Fulminant hepatitis remains a major health problem worldwide, and this condition may occur from multiple origins, including viral hepatitis, autoimmune hepatitis, drug-induced liver injury, metabolic disease and circulatory disturbances (1). Immune-mediated mechanisms appear to have a central role in acute hepatitis, however, detailed mechanisms have not previously been elucidated (2,3). Due to the lack of specific treatments for fulminant hepatitis, plasma exchange is usually provided to patients with this condition (1). In addition, liver transplantation, usually from living donors, is scheduled when clinical improvement is not achieved with these conventional medical treatments (1,4).

Concanavalin A (ConA) injections in mice result in serious, immune-mediated liver injury similar to that observed in human viral, autoimmune and fulminant cases of hepatitis (5,6). ConA injection results in an increase in the serum concentrations of several inflammatory cytokines, including tumor necrosis factor-α, interleukin-6 and interferon-γ, which contribute to the development of hepatitis (5–7). In the present study, a ConA-induced mouse hepatitis model was used to investigate the effectiveness of galectin-9 (Gal-9) as a novel therapeutic target in fulminant hepatitis. Gal-9 is a β-galactoside-binding lectin belonging to the galectin family, and was first identified as an eosinophil chemoattractant and activation factor (5). Gal-9 has been previously reported to induce apoptosis in T cells, particularly in CD4 + Th1 and Th17 cells, and this lectin additionally exhibits a stimulatory effect on regulatory T cell activity (6–8). Notably, Gal-9 has been investigated as a potential therapeutic agent for various autoimmune diseases (8). Furthermore, Gal-9 has previously been demonstrated to exhibit anti-allergenic (9) and anti-tumor (10) effects. However, there are few reports demonstrating the effects of Gal-9 in fulminant hepatitis.

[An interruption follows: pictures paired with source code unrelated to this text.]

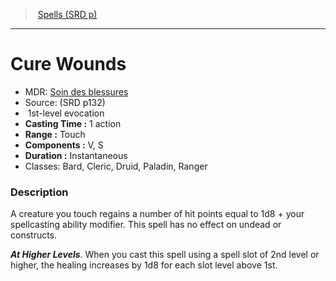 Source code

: ﻿---
!SpellItem
Family: SpellVO
Name: Cure Wounds
AltName: '[Soin des blessures](hd_spells_soin_des_blessures.md)'
Type: evocation
Level: 1
CastingTime: 1 action
Range: Touch
Components: V, S
Duration: Instantaneous
Classes: Bard, Cleric, Druid, Paladin, Ranger
Source: (SRD p132)
Id: spells_vo.md#cure-wounds
ParentLink: spells_vo.md#spells-srd-p
ParentName: Spells (SRD p)
NameLevel: 1
Attributes: {}
---
> [Spells (SRD p)](srd_spells.md)

---

# Cure Wounds

- MDR: [Soin des blessures](hd_spells_soin_des_blessures.md)
- Source: (SRD p132)
-  1st-level evocation
- **Casting Time :** 1 action
- **Range :** Touch
- **Components :** V, S
- **Duration :** Instantaneous
- Classes: Bard, Cleric, Druid, Paladin, Ranger

### Description

A creature you touch regains a number of hit points equal to 1d8 + your spellcasting ability modifier. This spell has no effect on undead or constructs.

**_At Higher Levels_**. When you cast this spell using a spell slot of 2nd level or higher, the healing increases by 1d8 for each slot level above 1st.

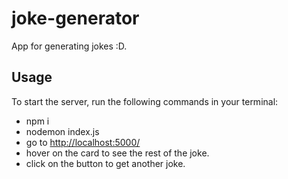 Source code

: # joke-generator

App for generating jokes :D.

## Usage

To start the server, run the following commands in your terminal:

- npm i
- nodemon index.js
- go to <http://localhost:5000/>
- hover on the card to see the rest of the joke.
- click on the button to get another joke.
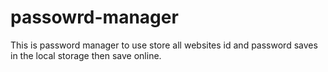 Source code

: # passowrd-manager
This is password manager to use store all websites id and password saves in the local storage then save online.

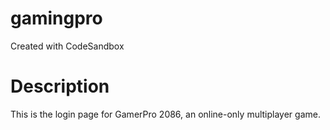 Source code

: # gamingpro

Created with CodeSandbox

# Description

This is the login page for GamerPro 2086, an online-only multiplayer game.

miRNAs are small, non-coding RNAs, and their number within the human genome is predicted to be ~1,000 (11). There are >2,000 genes encoding human miRNAs that are registered in miRBase (http://www.mirbase.org) (12). It has been demonstrated that the expression of miRNAs is associated with various liver diseases, including hepatitis and hepatocellular carcinoma (13–15). However, miRNA expression profiles following Gal-9 administration in fulminant hepatitis remain to be elucidated. Therefore, the present study aimed to investigate if Gal-9 ameliorates fulminant hepatitis and to identify specific miRNAs associated with the effects of Gal-9 in hepatitis.

Materials and methods

Mice and treatments

Animal experiments were performed according to the guidelines of the Animal Care and Use Committee for Kagawa University (Takamatsu, Japan). Ethical approval was obtained from the Animal Care and Use Committee for Kagawa University. A total of 56 male BALB/c mice, at 7 weeks of age, 21–26 g, were purchased from Japan SLC, Inc. (Hamamatsu, Japan). The mice were housed together in a temperature-controlled environment under a 12 h:12 h day:night cycle (light from 07:00 to 19:00) at 22±1°C with freely available food and water throughout the experiment. Mice were given a single intravenous injection of ConA (Merck KGaA, Darmstadt, Germany) at a dose of 35 mg/kg body weight, and the animals were sacrificed 24 h following ConA administration or were observed for 48 h while checking for survival every 6 h. In the Gal-9 treated group (n=17), 00 µg Gal-9 (Department of Immunology, Faculty of Medicine, Kagawa University, Takamatsu, Japan) per mouse was injected subcutaneously immediately following the administration of ConA. Controls were treated with only PBS (n=10), only Gal-9 (n=10) or PBS with ConA (n=19).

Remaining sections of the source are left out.